[co-author: Lorraine Matthews]
Organisations that make international transfers of personal data have undergone significant challenges and changes over the last few years. With the invalidation of the Privacy Shield agreement in 2020 and the introduction of the “New Standard Contractual Clauses” in 2021, businesses have had to adjust their data protection measures and transfer mechanisms and must continue to keep abreast of fast-changing regulations. Failure to comply with up-to-date data protection laws and data transfer rules can lead to commercial and reputational damage as well as regulatory sanctions with corrective measures, including orders to cease transfers of personal data and significant financial penalties.
Quick Hits
- European (and UK) regulators are actively penalising organisations that fail to protect EU personal data that is being transferred internationally.
- Organisations that transfer personal data outside of the EU must ensure that data is safeguarded to the same level as it would be within the EU.
- Transfers of personal data include transfers within the same organisation.
- Organisations based outside the EU may be directly subject to EU data protection laws through extraterritorial effect.
Keeping Up to Date
For organisations processing EU (and UK) personal data, organisations may want to ensure that when this personal data is transferred internationally, it is afforded the same protection that it would benefit from within the EU (and/or UK). This means putting in place transfer mechanisms such as EU-approved Standard Contractual Clauses (SCCs) (and UK Addendum or International Data Transfer Agreements) or other General Data Protection Regulation (GDPR)-compliant international data transfer mechanisms such as the EU-U.S. Data Privacy Framework (DPF) and U.S.-UK Data Bridge (or other extensions to the framework, where applicable).
Regulators have the potential to issue heavy fines to organisations that implement and rely on incorrect or invalid transfer mechanisms in the normal course of their business operations, such as when transferring personal data to a non-EU third-party service provider or a non-EU office within the same organization (e.g., from EU offices to U.S.-based headquarters). Many organisations have already faced regulatory scrutiny and received large financial penalties, with the number of regulatory actions in general increasing annually. There is no doubt that European regulators are actively monitoring compliance with, and are serious about the enforcement of, the GDPR, with a particular focus on international transfers. The Information Commissioner’s Office, the UK’s data protection authority, may well follow their example.
Identifying the Most Appropriate Transfer Mechanism
When assessing which transfer mechanism to use, there are important distinctions to consider. Organisations transferring personal data from the EU to the United States may choose to rely on the DPF for these transfers and may want to ensure that the transfer will be compliant with relevant data protection laws and regulations, including assessing the impact of any onward transfers and implementing measures to ensure that U.S. entities receiving the personal data under the DPF remain compliant with the DPF.
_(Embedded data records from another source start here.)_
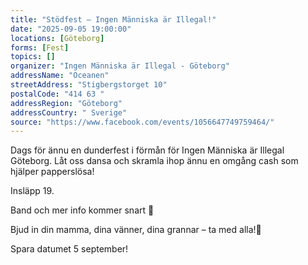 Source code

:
 ```yaml
---
title: "Stödfest – Ingen Människa är Illegal!"
date: "2025-09-05 19:00:00"
locations: [Göteborg]
forms: [Fest]
topics: []
organizer: "Ingen Människa är Illegal - Göteborg"
addressName: "Oceanen"
streetAddress: "Stigbergstorget 10"
postalCode: "414 63 "
addressRegion: "Göteborg"
addressCountry: " Sverige"
source: "https://www.facebook.com/events/1056647749759464/"
---
```

Dags för ännu en dunderfest i förmån för Ingen Människa är Illegal Göteborg. Låt oss dansa och skramla ihop ännu en omgång cash som hjälper papperslösa!

Insläpp 19.

Band och mer info kommer snart 💚

Bjud in din mamma, dina vänner, dina grannar – ta med alla!💃

Spara datumet 5 september! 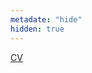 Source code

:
 ```yaml
---
metadate: "hide"
hidden: true
---
```


<a class="iframeLink" href="https://drive.google.com/file/d/1KrxvrZcpQpJZK_Pzcci9i8VXI1nod987/view?usp=sharing"> CV </a>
When relying on SCCs as a transfer mechanism, there is a legal obligation to undertake an initial data privacy assessment (Transfer Impact Assessment or TIA) and periodic reassessment of transfers, to assess any recent developments and regulatory changes relevant to transfers and the potential risks these present. Organisations may want to use SCCs with other contractual obligations between the parties sending and receiving personal data. The contractual provisions would set out measures and responsibilities on both parties to ensure the safeguarding of personal data throughout the transfer. An organization may also want to evaluate the robustness of a chosen transfer mechanism against the organization and its business needs to mitigate against the risk of international transfers operating on an invalid or outdated mechanism and against operational interruptions.
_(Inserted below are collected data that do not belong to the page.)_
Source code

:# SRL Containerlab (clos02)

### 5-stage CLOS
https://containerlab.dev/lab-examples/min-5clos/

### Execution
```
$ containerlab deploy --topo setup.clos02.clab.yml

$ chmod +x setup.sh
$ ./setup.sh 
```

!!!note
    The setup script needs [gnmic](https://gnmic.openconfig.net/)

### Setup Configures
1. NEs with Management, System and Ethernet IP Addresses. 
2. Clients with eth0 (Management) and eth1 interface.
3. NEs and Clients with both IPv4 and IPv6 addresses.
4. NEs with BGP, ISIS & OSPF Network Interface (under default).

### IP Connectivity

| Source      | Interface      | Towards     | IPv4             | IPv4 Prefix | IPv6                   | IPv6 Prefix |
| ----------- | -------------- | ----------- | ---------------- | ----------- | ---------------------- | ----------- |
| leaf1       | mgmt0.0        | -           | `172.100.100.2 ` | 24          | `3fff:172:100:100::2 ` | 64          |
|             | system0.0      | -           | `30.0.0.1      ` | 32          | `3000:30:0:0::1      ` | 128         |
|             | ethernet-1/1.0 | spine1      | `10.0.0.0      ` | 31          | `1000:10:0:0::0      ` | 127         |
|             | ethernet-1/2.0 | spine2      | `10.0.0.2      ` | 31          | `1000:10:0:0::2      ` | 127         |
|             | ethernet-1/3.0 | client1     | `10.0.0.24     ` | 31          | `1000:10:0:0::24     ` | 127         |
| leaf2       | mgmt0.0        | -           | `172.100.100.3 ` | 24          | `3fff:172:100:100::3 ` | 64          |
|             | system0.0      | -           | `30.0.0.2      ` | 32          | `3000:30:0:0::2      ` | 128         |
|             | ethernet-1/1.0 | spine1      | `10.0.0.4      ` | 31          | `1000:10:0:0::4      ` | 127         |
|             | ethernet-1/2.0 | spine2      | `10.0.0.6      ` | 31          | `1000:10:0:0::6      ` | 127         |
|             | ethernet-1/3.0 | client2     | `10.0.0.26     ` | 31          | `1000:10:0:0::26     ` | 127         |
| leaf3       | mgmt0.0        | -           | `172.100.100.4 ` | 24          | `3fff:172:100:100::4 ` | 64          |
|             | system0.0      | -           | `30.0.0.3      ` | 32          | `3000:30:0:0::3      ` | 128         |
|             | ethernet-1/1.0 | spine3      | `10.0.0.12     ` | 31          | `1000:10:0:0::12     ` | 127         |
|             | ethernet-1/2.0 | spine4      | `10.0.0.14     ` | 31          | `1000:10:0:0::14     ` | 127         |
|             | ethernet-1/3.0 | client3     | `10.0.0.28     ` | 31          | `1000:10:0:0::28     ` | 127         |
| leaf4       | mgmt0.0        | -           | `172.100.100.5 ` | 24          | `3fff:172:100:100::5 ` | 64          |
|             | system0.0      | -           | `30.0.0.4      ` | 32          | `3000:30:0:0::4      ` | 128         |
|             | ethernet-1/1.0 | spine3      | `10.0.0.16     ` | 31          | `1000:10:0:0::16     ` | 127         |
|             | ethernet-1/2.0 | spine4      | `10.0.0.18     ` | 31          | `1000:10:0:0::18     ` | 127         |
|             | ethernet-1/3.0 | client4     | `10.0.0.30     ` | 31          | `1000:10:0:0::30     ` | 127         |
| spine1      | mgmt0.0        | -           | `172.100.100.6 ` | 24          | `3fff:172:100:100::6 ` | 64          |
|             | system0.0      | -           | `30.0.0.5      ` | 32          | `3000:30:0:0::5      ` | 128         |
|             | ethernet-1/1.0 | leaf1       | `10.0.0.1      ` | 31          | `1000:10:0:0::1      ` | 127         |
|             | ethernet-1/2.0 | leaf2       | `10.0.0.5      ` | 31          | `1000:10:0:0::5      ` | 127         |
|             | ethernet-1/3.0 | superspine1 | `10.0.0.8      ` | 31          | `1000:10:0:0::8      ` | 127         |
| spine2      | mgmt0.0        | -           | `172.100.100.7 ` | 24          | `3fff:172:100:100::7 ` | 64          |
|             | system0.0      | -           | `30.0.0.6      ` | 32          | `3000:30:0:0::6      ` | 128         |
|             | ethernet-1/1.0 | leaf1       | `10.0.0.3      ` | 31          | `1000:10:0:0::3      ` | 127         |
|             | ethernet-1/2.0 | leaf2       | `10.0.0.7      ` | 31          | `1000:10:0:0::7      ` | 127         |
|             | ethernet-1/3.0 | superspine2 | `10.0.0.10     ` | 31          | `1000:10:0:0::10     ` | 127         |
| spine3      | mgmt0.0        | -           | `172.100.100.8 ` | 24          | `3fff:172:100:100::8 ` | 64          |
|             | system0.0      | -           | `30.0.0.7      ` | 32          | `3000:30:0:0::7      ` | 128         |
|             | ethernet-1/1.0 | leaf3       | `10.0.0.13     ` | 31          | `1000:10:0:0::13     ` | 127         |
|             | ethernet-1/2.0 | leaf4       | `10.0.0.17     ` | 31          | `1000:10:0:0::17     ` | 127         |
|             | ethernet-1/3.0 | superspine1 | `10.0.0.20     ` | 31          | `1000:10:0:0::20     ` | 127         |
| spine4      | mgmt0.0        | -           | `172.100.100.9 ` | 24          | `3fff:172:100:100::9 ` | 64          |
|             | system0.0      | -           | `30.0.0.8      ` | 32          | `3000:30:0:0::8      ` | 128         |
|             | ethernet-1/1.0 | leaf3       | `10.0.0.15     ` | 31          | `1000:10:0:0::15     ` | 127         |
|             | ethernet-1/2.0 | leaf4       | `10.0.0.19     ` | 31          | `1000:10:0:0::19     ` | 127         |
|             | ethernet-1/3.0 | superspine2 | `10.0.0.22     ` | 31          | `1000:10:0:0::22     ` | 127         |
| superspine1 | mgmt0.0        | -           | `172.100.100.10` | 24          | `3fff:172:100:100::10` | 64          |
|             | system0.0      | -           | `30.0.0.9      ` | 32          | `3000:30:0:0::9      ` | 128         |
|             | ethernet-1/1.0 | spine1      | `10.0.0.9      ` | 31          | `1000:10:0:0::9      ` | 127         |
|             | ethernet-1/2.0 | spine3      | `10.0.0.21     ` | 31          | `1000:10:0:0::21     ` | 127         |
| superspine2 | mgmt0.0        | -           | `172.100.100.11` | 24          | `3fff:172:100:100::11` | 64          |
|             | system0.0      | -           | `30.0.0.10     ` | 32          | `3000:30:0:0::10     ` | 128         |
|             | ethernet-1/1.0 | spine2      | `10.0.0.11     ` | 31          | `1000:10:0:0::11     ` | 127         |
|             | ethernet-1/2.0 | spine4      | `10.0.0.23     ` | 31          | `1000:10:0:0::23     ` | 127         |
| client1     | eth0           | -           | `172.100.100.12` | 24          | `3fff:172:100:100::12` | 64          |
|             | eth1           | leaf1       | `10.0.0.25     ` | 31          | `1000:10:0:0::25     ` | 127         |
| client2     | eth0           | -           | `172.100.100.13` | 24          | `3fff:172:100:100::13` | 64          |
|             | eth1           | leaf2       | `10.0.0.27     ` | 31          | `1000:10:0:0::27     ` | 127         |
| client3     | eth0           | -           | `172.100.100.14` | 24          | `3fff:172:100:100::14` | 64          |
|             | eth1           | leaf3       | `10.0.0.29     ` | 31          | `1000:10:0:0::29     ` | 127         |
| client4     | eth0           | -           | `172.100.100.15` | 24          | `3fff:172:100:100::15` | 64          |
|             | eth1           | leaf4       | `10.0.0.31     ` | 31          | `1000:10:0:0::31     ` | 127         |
Privacy activists in the EU have indicated an intent to challenge the validity of the DPF, potentially resulting in the invalidation of the mechanism, something organisations have already seen with its predecessor, the Privacy Shield and the Safe Harbour Agreement. Organisations completing transfers under an invalid framework may want to ensure that an alternative transfer mechanism, such as an SCC, is put into place immediately, or cease all transfers of personal data under the DPF, to avoid breaching of data protection laws and regulations and protect against possible claims for violation of the GDPR.
Financial Penalties
For failure to implement appropriate protection for international transfers of personal data, the GDPR establishes fines of up to €20 million or 4 percent of an organization’s annual global turnover, whichever is higher. It is worth noting that violations of GDPR requirements directly concerning individuals’ rights and freedoms, sensitive data, consent requirements, and data transfers incur the highest fines.
EU regulators continue to impose significant fines for GDPR breaches, many relating specifically to international transfer of personal data*. Some examples of fines imposed are set out below:
Regulators remain active in ensuring organisations operate within the confines of relevant data protection laws and regulations. Employers might want to assess their operations to understand what data transfers are taking place in the normal course of business and identify any extra safeguards. Employers may also want to identify transfer mechanisms that can be implemented to protect personal data – having an appropriate transfer mechanism in place is a legal requirement. Due to the extraterritorial effect of the GDPR organisations, further fallout from the Schrems II judgement is likely to come.